**REQUIREMENT:**
Return every line below as is, leaving out the pictures.

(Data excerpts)
##########

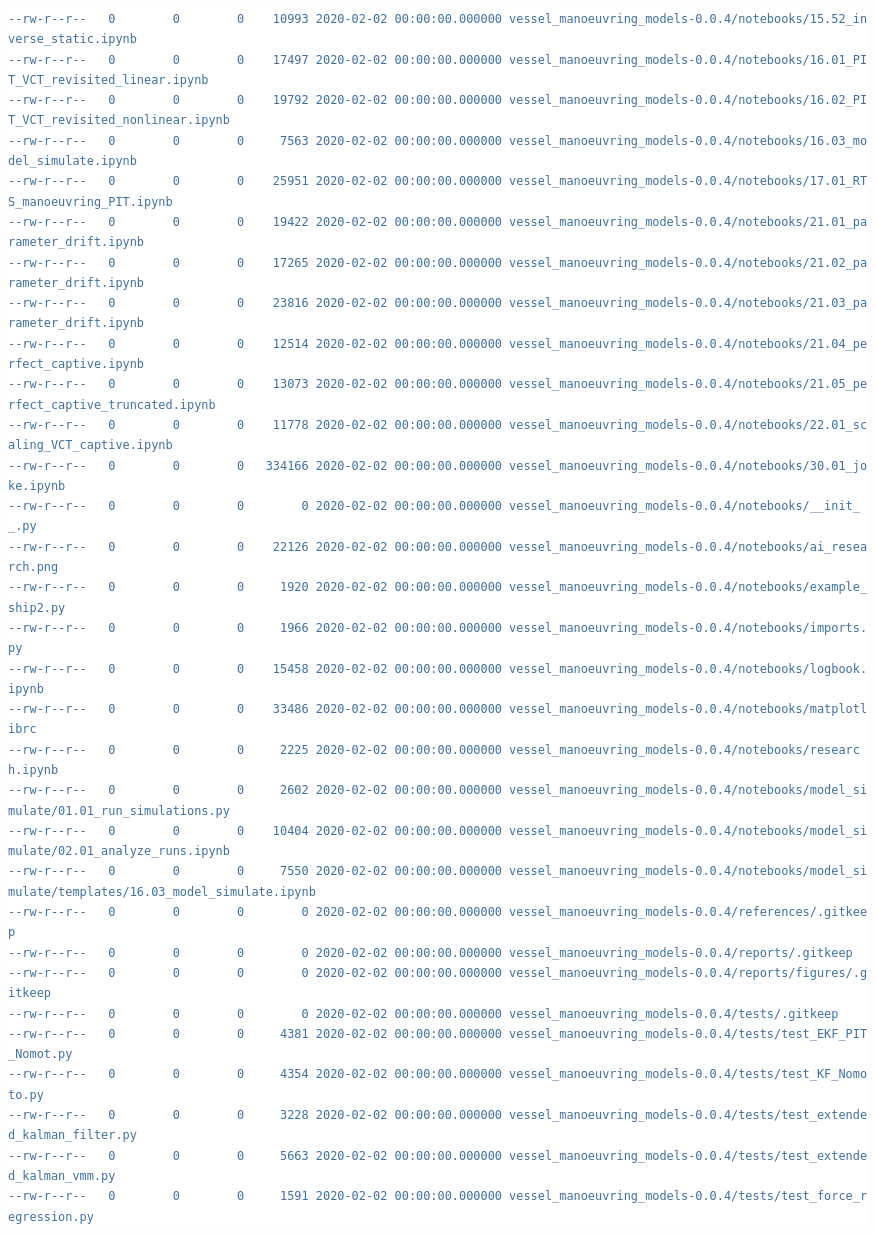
 ```diff
--rw-r--r--   0        0        0    10993 2020-02-02 00:00:00.000000 vessel_manoeuvring_models-0.0.4/notebooks/15.52_inverse_static.ipynb
--rw-r--r--   0        0        0    17497 2020-02-02 00:00:00.000000 vessel_manoeuvring_models-0.0.4/notebooks/16.01_PIT_VCT_revisited_linear.ipynb
--rw-r--r--   0        0        0    19792 2020-02-02 00:00:00.000000 vessel_manoeuvring_models-0.0.4/notebooks/16.02_PIT_VCT_revisited_nonlinear.ipynb
--rw-r--r--   0        0        0     7563 2020-02-02 00:00:00.000000 vessel_manoeuvring_models-0.0.4/notebooks/16.03_model_simulate.ipynb
--rw-r--r--   0        0        0    25951 2020-02-02 00:00:00.000000 vessel_manoeuvring_models-0.0.4/notebooks/17.01_RTS_manoeuvring_PIT.ipynb
--rw-r--r--   0        0        0    19422 2020-02-02 00:00:00.000000 vessel_manoeuvring_models-0.0.4/notebooks/21.01_parameter_drift.ipynb
--rw-r--r--   0        0        0    17265 2020-02-02 00:00:00.000000 vessel_manoeuvring_models-0.0.4/notebooks/21.02_parameter_drift.ipynb
--rw-r--r--   0        0        0    23816 2020-02-02 00:00:00.000000 vessel_manoeuvring_models-0.0.4/notebooks/21.03_parameter_drift.ipynb
--rw-r--r--   0        0        0    12514 2020-02-02 00:00:00.000000 vessel_manoeuvring_models-0.0.4/notebooks/21.04_perfect_captive.ipynb
--rw-r--r--   0        0        0    13073 2020-02-02 00:00:00.000000 vessel_manoeuvring_models-0.0.4/notebooks/21.05_perfect_captive_truncated.ipynb
--rw-r--r--   0        0        0    11778 2020-02-02 00:00:00.000000 vessel_manoeuvring_models-0.0.4/notebooks/22.01_scaling_VCT_captive.ipynb
--rw-r--r--   0        0        0   334166 2020-02-02 00:00:00.000000 vessel_manoeuvring_models-0.0.4/notebooks/30.01_joke.ipynb
--rw-r--r--   0        0        0        0 2020-02-02 00:00:00.000000 vessel_manoeuvring_models-0.0.4/notebooks/__init__.py
--rw-r--r--   0        0        0    22126 2020-02-02 00:00:00.000000 vessel_manoeuvring_models-0.0.4/notebooks/ai_research.png
--rw-r--r--   0        0        0     1920 2020-02-02 00:00:00.000000 vessel_manoeuvring_models-0.0.4/notebooks/example_ship2.py
--rw-r--r--   0        0        0     1966 2020-02-02 00:00:00.000000 vessel_manoeuvring_models-0.0.4/notebooks/imports.py
--rw-r--r--   0        0        0    15458 2020-02-02 00:00:00.000000 vessel_manoeuvring_models-0.0.4/notebooks/logbook.ipynb
--rw-r--r--   0        0        0    33486 2020-02-02 00:00:00.000000 vessel_manoeuvring_models-0.0.4/notebooks/matplotlibrc
--rw-r--r--   0        0        0     2225 2020-02-02 00:00:00.000000 vessel_manoeuvring_models-0.0.4/notebooks/research.ipynb
--rw-r--r--   0        0        0     2602 2020-02-02 00:00:00.000000 vessel_manoeuvring_models-0.0.4/notebooks/model_simulate/01.01_run_simulations.py
--rw-r--r--   0        0        0    10404 2020-02-02 00:00:00.000000 vessel_manoeuvring_models-0.0.4/notebooks/model_simulate/02.01_analyze_runs.ipynb
--rw-r--r--   0        0        0     7550 2020-02-02 00:00:00.000000 vessel_manoeuvring_models-0.0.4/notebooks/model_simulate/templates/16.03_model_simulate.ipynb
--rw-r--r--   0        0        0        0 2020-02-02 00:00:00.000000 vessel_manoeuvring_models-0.0.4/references/.gitkeep
--rw-r--r--   0        0        0        0 2020-02-02 00:00:00.000000 vessel_manoeuvring_models-0.0.4/reports/.gitkeep
--rw-r--r--   0        0        0        0 2020-02-02 00:00:00.000000 vessel_manoeuvring_models-0.0.4/reports/figures/.gitkeep
--rw-r--r--   0        0        0        0 2020-02-02 00:00:00.000000 vessel_manoeuvring_models-0.0.4/tests/.gitkeep
--rw-r--r--   0        0        0     4381 2020-02-02 00:00:00.000000 vessel_manoeuvring_models-0.0.4/tests/test_EKF_PIT_Nomot.py
--rw-r--r--   0        0        0     4354 2020-02-02 00:00:00.000000 vessel_manoeuvring_models-0.0.4/tests/test_KF_Nomoto.py
--rw-r--r--   0        0        0     3228 2020-02-02 00:00:00.000000 vessel_manoeuvring_models-0.0.4/tests/test_extended_kalman_filter.py
--rw-r--r--   0        0        0     5663 2020-02-02 00:00:00.000000 vessel_manoeuvring_models-0.0.4/tests/test_extended_kalman_vmm.py
--rw-r--r--   0        0        0     1591 2020-02-02 00:00:00.000000 vessel_manoeuvring_models-0.0.4/tests/test_force_regression.py
```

##########

**ANSWER BELOW:**
 ```diff
--rw-r--r--   0        0        0    10993 2020-02-02 00:00:00.000000 vessel_manoeuvring_models-0.0.4/notebooks/15.52_inverse_static.ipynb
--rw-r--r--   0        0        0    17497 2020-02-02 00:00:00.000000 vessel_manoeuvring_models-0.0.4/notebooks/16.01_PIT_VCT_revisited_linear.ipynb
--rw-r--r--   0        0        0    19792 2020-02-02 00:00:00.000000 vessel_manoeuvring_models-0.0.4/notebooks/16.02_PIT_VCT_revisited_nonlinear.ipynb
--rw-r--r--   0        0        0     7563 2020-02-02 00:00:00.000000 vessel_manoeuvring_models-0.0.4/notebooks/16.03_model_simulate.ipynb
--rw-r--r--   0        0        0    25951 2020-02-02 00:00:00.000000 vessel_manoeuvring_models-0.0.4/notebooks/17.01_RTS_manoeuvring_PIT.ipynb
--rw-r--r--   0        0        0    19422 2020-02-02 00:00:00.000000 vessel_manoeuvring_models-0.0.4/notebooks/21.01_parameter_drift.ipynb
--rw-r--r--   0        0        0    17265 2020-02-02 00:00:00.000000 vessel_manoeuvring_models-0.0.4/notebooks/21.02_parameter_drift.ipynb
--rw-r--r--   0        0        0    23816 2020-02-02 00:00:00.000000 vessel_manoeuvring_models-0.0.4/notebooks/21.03_parameter_drift.ipynb
--rw-r--r--   0        0        0    12514 2020-02-02 00:00:00.000000 vessel_manoeuvring_models-0.0.4/notebooks/21.04_perfect_captive.ipynb
--rw-r--r--   0        0        0    13073 2020-02-02 00:00:00.000000 vessel_manoeuvring_models-0.0.4/notebooks/21.05_perfect_captive_truncated.ipynb
--rw-r--r--   0        0        0    11778 2020-02-02 00:00:00.000000 vessel_manoeuvring_models-0.0.4/notebooks/22.01_scaling_VCT_captive.ipynb
--rw-r--r--   0        0        0   334166 2020-02-02 00:00:00.000000 vessel_manoeuvring_models-0.0.4/notebooks/30.01_joke.ipynb
--rw-r--r--   0        0        0        0 2020-02-02 00:00:00.000000 vessel_manoeuvring_models-0.0.4/notebooks/__init__.py
--rw-r--r--   0        0        0    22126 2020-02-02 00:00:00.000000 vessel_manoeuvring_models-0.0.4/notebooks/ai_research.png
--rw-r--r--   0        0        0     1920 2020-02-02 00:00:00.000000 vessel_manoeuvring_models-0.0.4/notebooks/example_ship2.py
--rw-r--r--   0        0        0     1966 2020-02-02 00:00:00.000000 vessel_manoeuvring_models-0.0.4/notebooks/imports.py
--rw-r--r--   0        0        0    15458 2020-02-02 00:00:00.000000 vessel_manoeuvring_models-0.0.4/notebooks/logbook.ipynb
--rw-r--r--   0        0        0    33486 2020-02-02 00:00:00.000000 vessel_manoeuvring_models-0.0.4/notebooks/matplotlibrc
--rw-r--r--   0        0        0     2225 2020-02-02 00:00:00.000000 vessel_manoeuvring_models-0.0.4/notebooks/research.ipynb
--rw-r--r--   0        0        0     2602 2020-02-02 00:00:00.000000 vessel_manoeuvring_models-0.0.4/notebooks/model_simulate/01.01_run_simulations.py
--rw-r--r--   0        0        0    10404 2020-02-02 00:00:00.000000 vessel_manoeuvring_models-0.0.4/notebooks/model_simulate/02.01_analyze_runs.ipynb
--rw-r--r--   0        0        0     7550 2020-02-02 00:00:00.000000 vessel_manoeuvring_models-0.0.4/notebooks/model_simulate/templates/16.03_model_simulate.ipynb
--rw-r--r--   0        0        0        0 2020-02-02 00:00:00.000000 vessel_manoeuvring_models-0.0.4/references/.gitkeep
--rw-r--r--   0        0        0        0 2020-02-02 00:00:00.000000 vessel_manoeuvring_models-0.0.4/reports/.gitkeep
--rw-r--r--   0        0        0        0 2020-02-02 00:00:00.000000 vessel_manoeuvring_models-0.0.4/reports/figures/.gitkeep
--rw-r--r--   0        0        0        0 2020-02-02 00:00:00.000000 vessel_manoeuvring_models-0.0.4/tests/.gitkeep
--rw-r--r--   0        0        0     4381 2020-02-02 00:00:00.000000 vessel_manoeuvring_models-0.0.4/tests/test_EKF_PIT_Nomot.py
--rw-r--r--   0        0        0     4354 2020-02-02 00:00:00.000000 vessel_manoeuvring_models-0.0.4/tests/test_KF_Nomoto.py
--rw-r--r--   0        0        0     3228 2020-02-02 00:00:00.000000 vessel_manoeuvring_models-0.0.4/tests/test_extended_kalman_filter.py
--rw-r--r--   0        0        0     5663 2020-02-02 00:00:00.000000 vessel_manoeuvring_models-0.0.4/tests/test_extended_kalman_vmm.py
--rw-r--r--   0        0        0     1591 2020-02-02 00:00:00.000000 vessel_manoeuvring_models-0.0.4/tests/test_force_regression.py
```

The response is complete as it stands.